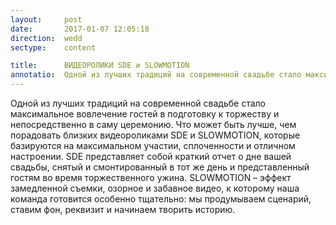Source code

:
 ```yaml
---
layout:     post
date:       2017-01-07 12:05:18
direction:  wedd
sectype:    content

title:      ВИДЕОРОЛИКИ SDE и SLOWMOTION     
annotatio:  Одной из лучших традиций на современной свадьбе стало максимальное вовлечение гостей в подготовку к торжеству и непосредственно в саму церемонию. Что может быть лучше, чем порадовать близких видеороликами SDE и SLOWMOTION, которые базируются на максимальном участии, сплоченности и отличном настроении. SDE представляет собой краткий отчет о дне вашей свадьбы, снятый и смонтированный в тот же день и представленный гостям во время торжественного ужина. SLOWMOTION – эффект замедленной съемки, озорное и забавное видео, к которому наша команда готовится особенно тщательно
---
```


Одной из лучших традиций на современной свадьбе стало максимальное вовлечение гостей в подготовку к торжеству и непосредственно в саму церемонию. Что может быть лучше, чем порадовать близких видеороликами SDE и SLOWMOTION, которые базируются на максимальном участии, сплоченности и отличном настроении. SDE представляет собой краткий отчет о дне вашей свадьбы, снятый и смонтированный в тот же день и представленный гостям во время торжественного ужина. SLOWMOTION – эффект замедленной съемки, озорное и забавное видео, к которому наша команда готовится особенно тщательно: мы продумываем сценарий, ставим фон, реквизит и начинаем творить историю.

────────────────

Lines containing the word "церемонию" are to be pulled from the records and copied.

annotatio:  Одной из лучших традиций на современной свадьбе стало максимальное вовлечение гостей в подготовку к торжеству и непосредственно в саму церемонию. Что может быть лучше, чем порадовать близких видеороликами SDE и SLOWMOTION, которые базируются на максимальном участии, сплоченности и отличном настроении. SDE представляет собой краткий отчет о дне вашей свадьбы, снятый и смонтированный в тот же день и представленный гостям во время торжественного ужина. SLOWMOTION – эффект замедленной съемки, озорное и забавное видео, к которому наша команда готовится особенно тщательно
Одной из лучших традиций на современной свадьбе стало максимальное вовлечение гостей в подготовку к торжеству и непосредственно в саму церемонию. Что может быть лучше, чем порадовать близких видеороликами SDE и SLOWMOTION, которые базируются на максимальном участии, сплоченности и отличном настроении. SDE представляет собой краткий отчет о дне вашей свадьбы, снятый и смонтированный в тот же день и представленный гостям во время торжественного ужина. SLOWMOTION – эффект замедленной съемки, озорное и забавное видео, к которому наша команда готовится особенно тщательно: мы продумываем сценарий, ставим фон, реквизит и начинаем творить историю.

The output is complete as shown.